Context
Alameda County Community Food Bank relies on internal donation and disaster-response operations data to keep fundraising, inventory planning, and partner coordination current during high-stress periods. Today, donation events from the online donation platform, CRM updates, and warehouse/partner operations feeds are processed through mostly scheduled batch jobs into Alameda County Community Food Bank reporting tables; during peak campaigns or emergency response, delayed or failed runs create operational blind spots.
Design a highly available data pipeline that keeps critical internal donation and response data fresh even during traffic spikes, partial infrastructure failures, and upstream schema changes. Assume the Food Bank wants a primary streaming path with a batch replay/backfill path.
Scale Requirements
- Peak throughput: 8,000 donation or operational events/sec during disaster-response campaigns; 800/sec average
- Event size: 1-4 KB JSON payloads
- Latency target: P95 source-to-dashboard freshness under 2 minutes
- Daily volume: 150-250 GB raw data during normal periods; up to 1.5 TB/day during emergencies
- Retention: 1 year raw immutable data, 7 years curated finance/audit tables
- Availability target: 99.95% for the pipeline serving internal operations dashboards
Requirements
- Ingest events from Alameda County Community Food Bank donation systems, CRM exports, and warehouse/partner APIs with no single point of failure.

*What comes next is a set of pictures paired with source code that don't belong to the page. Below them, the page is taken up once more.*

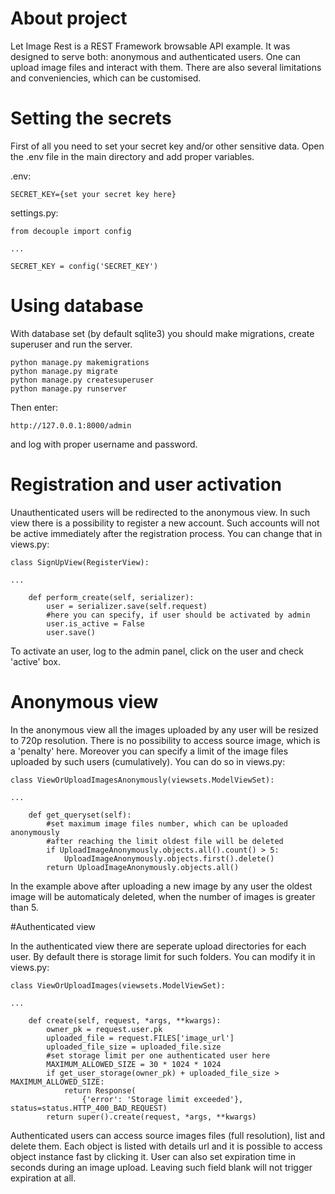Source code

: # About project

Let Image Rest is a REST Framework browsable API example.
It was designed to serve both: anonymous and authenticated users.
One can upload image files and interact with them.
There are also several limitations and conveniencies, which can be customised.

# Setting the secrets

First of all you need to set your secret key and/or other sensitive data.
Open the .env file in the main directory and add proper variables.

.env:
```
SECRET_KEY={set your secret key here}
```

settings.py:
```
from decouple import config

...

SECRET_KEY = config('SECRET_KEY')
```
# Using database

With database set (by default sqlite3) you should make migrations, create superuser and run the server.
```
python manage.py makemigrations
python manage.py migrate
python manage.py createsuperuser
python manage.py runserver
```
Then enter:
```
http://127.0.0.1:8000/admin
```
and log with proper username and password.

# Registration and user activation

Unauthenticated users will be redirected to the anonymous view.
In such view there is a possibility to register a new account.
Such accounts will not be active immediately after the registration process.
You can change that in views.py:
```
class SignUpView(RegisterView):

...

    def perform_create(self, serializer):
        user = serializer.save(self.request)
        #here you can specify, if user should be activated by admin
        user.is_active = False
        user.save()
```
To activate an user, log to the admin panel, click on the user and check 'active' box.

# Anonymous view

In the anonymous view all the images uploaded by any user will be resized to 720p resolution.
There is no possibility to access source image, which is a 'penalty' here.
Moreover you can specify a limit of the image files uploaded by such users (cumulatively).
You can do so in views.py:
```
class ViewOrUploadImagesAnonymously(viewsets.ModelViewSet):

...

    def get_queryset(self):
        #set maximum image files number, which can be uploaded anonymously
        #after reaching the limit oldest file will be deleted
        if UploadImageAnonymously.objects.all().count() > 5:
            UploadImageAnonymously.objects.first().delete()
        return UploadImageAnonymously.objects.all()
```
In the example above after uploading a new image by any user the oldest image 
will be automaticaly deleted, when the number of images is greater than 5.

#Authenticated view

In the authenticated view there are seperate upload directories for each user.
By default there is storage limit for such folders.
You can modify it in views.py:
```
class ViewOrUploadImages(viewsets.ModelViewSet):

...

    def create(self, request, *args, **kwargs):
        owner_pk = request.user.pk
        uploaded_file = request.FILES['image_url']
        uploaded_file_size = uploaded_file.size
        #set storage limit per one authenticated user here
        MAXIMUM_ALLOWED_SIZE = 30 * 1024 * 1024
        if get_user_storage(owner_pk) + uploaded_file_size > MAXIMUM_ALLOWED_SIZE:
            return Response(
                {'error': 'Storage limit exceeded'}, status=status.HTTP_400_BAD_REQUEST)
        return super().create(request, *args, **kwargs)
```
Authenticated users can access source images files (full resolution), list and delete them.
Each object is listed with details url and it is possible to access object instance fast by clicking it.
User can also set expiration time in seconds during an image upload. 
Leaving such field blank will not trigger expiration at all.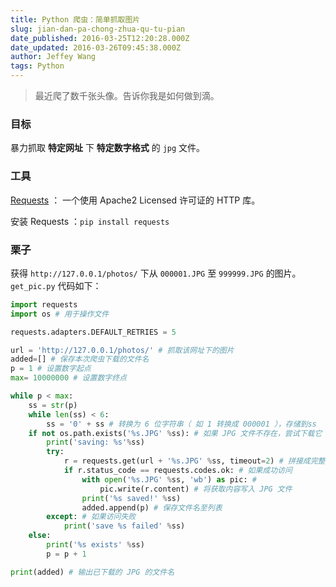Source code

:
 ```yaml
---
title: Python 爬虫：简单抓取图片
slug: jian-dan-pa-chong-zhua-qu-tu-pian
date_published: 2016-03-25T12:20:28.000Z
date_updated: 2016-03-26T09:45:38.000Z
author: Jeffey Wang
tags: Python
---
```


> 最近爬了数千张头像。告诉你我是如何做到滴。

### 目标

暴力抓取 **特定网址** 下 **特定数字格式** 的 `jpg` 文件。

### 工具

[Requests](http://www.python-requests.org/) ： 一个使用 Apache2 Licensed 许可证的 HTTP 库。

安装 Requests ：`pip install requests`

### 栗子

获得 `http://127.0.0.1/photos/` 下从 `000001.JPG` 至 `999999.JPG` 的图片。
`get_pic.py` 代码如下：

```python
import requests
import os # 用于操作文件

requests.adapters.DEFAULT_RETRIES = 5

url = 'http://127.0.0.1/photos/' # 抓取该网址下的图片
added=[] # 保存本次爬虫下载的文件名
p = 1 # 设置数字起点
max= 10000000 # 设置数字终点

while p < max:
	ss = str(p)
	while len(ss) < 6:
		ss = '0' + ss # 转换为 6 位字符串（ 如 1 转换成 000001 ），存储到ss
	if not os.path.exists('%s.JPG' %ss): # 如果 JPG 文件不存在，尝试下载它
		print('saving: %s'%ss)
		try:
			r = requests.get(url + '%s.JPG' %ss, timeout=2) # 拼接成完整网址，请求获取图片
			if r.status_code == requests.codes.ok: # 如果成功访问
				with open('%s.JPG' %ss, 'wb') as pic: #
					pic.write(r.content) # 将获取内容写入 JPG 文件
				print('%s saved!' %ss)
				added.append(p) # 保存文件名至列表
		except: # 如果访问失败
			print('save %s failed' %ss)
	else:
		print('%s exists' %ss)
		p = p + 1

print(added) # 输出已下载的 JPG 的文件名
```
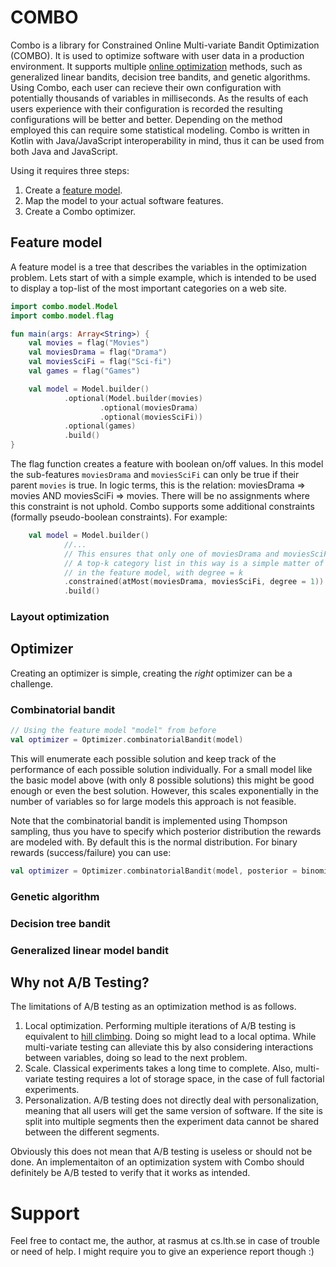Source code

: # COMBO
Combo is a library for Constrained Online Multi-variate Bandit Optimization (COMBO). It is used to optimize software with user data in a production environment. It supports multiple [online optimization](https://en.wikipedia.org/wiki/Online_optimization) methods, such as generalized linear bandits, decision tree bandits, and genetic algorithms. Using Combo, each user can recieve their own configuration with potentially thousands of variables in milliseconds. As the results of each users experience with their configuration is recorded the resulting configurations will be better and better. Depending on the method employed this can require some statistical modeling. Combo is written in Kotlin with Java/JavaScript interoperability in mind, thus it can be used from both Java and JavaScript.

Using it requires three steps: 

1. Create a [feature model](https://en.wikipedia.org/wiki/Feature_model).
2. Map the model to your actual software features.
3. Create a Combo optimizer.

## Feature model

A feature model is a tree that describes the variables in the optimization problem. Lets start of with a simple example, which is intended to be used to display a top-list of the most important categories on a web site.

```kotlin
import combo.model.Model
import combo.model.flag

fun main(args: Array<String>) {
    val movies = flag("Movies")
    val moviesDrama = flag("Drama")
    val moviesSciFi = flag("Sci-fi")
    val games = flag("Games")

    val model = Model.builder()
            .optional(Model.builder(movies)
                    .optional(moviesDrama)
                    .optional(moviesSciFi))
            .optional(games)
            .build()
}
```

The flag function creates a feature with boolean on/off values. In this model the sub-features `moviesDrama` and `moviesSciFi` can only be true if their parent `movies` is true. In logic terms, this is the relation: moviesDrama => movies AND moviesSciFi => movies. There will be no assignments where this constraint is not uphold. Combo supports some additional constraints (formally pseudo-boolean constraints). For example:

```kotlin
    val model = Model.builder()
            //...
            // This ensures that only one of moviesDrama and moviesSciFi will be true simultaneously
            // A top-k category list in this way is a simple matter of adding an atMost constraint with each leaf-node
            // in the feature model, with degree = k
            .constrained(atMost(moviesDrama, moviesSciFi, degree = 1))
            .build()
```

### Layout optimization

## Optimizer

Creating an optimizer is simple, creating the _right_ optimizer can be a challenge.

### Combinatorial bandit
```kotlin
// Using the feature model "model" from before
val optimizer = Optimizer.combinatorialBandit(model)
```

This will enumerate each possible solution and keep track of the performance of each possible solution individually. For a small model like the basic model above (with only 8 possible solutions) this might be good enough or even the best solution. However, this scales exponentially in the number of variables so for large models this approach is not feasible.

Note that the combinatorial bandit is implemented using Thompson sampling, thus you have to specify which posterior distribution the rewards are modeled with. By default this is the normal distribution. For binary rewards (success/failure) you can use:

```kotlin
val optimizer = Optimizer.combinatorialBandit(model, posterior = binomial())
```

### Genetic algorithm
### Decision tree bandit
### Generalized linear model bandit

## Why not A/B Testing?

The limitations of A/B testing as an optimization method is as follows.

1. Local optimization. Performing multiple iterations of A/B testing is equivalent to [hill climbing](https://en.wikipedia.org/wiki/Hill_climbing). Doing so might lead to a local optima. While multi-variate testing can alleviate this by also considering interactions between variables, doing so lead to the next problem.
2. Scale. Classical experiments takes a long time to complete. Also, multi-variate testing requires a lot of storage space, in the case of full factorial experiments.
3. Personalization. A/B testing does not directly deal with personalization, meaning that all users will get the same version of software. If the site is split into multiple segments then the experiment data cannot be shared between the different segments.

Obviously this does not mean that A/B testing is useless or should not be done. An implementaiton of an optimization system with Combo should definitely be A/B tested to verify that it works as intended.

# Support
Feel free to contact me, the author, at rasmus at cs.lth.se in case of trouble or need of help. I might require you to give an experience report though :)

- Support both real-time processing and replayable batch recovery for missed windows or downstream outages.
- Enforce schema validation, deduplication, and idempotent writes for donation transactions and inventory-impacting events.
- Deliver curated tables for fundraising, finance reconciliation, and disaster-response dashboards.
- Define orchestration, failover, and backfill strategy across streaming and batch paths.
- Describe monitoring, alerting, and on-call response for freshness, lag, and data quality incidents.
Constraints
- Existing stack is AWS-centric with Amazon S3 and Apache Airflow already in use.
- Small team: 3 data engineers and shared DevOps support.
- Budget requires managed services where possible, but no always-on oversized clusters.
- Auditability matters: donation records must be traceable and reprocessable without double counting.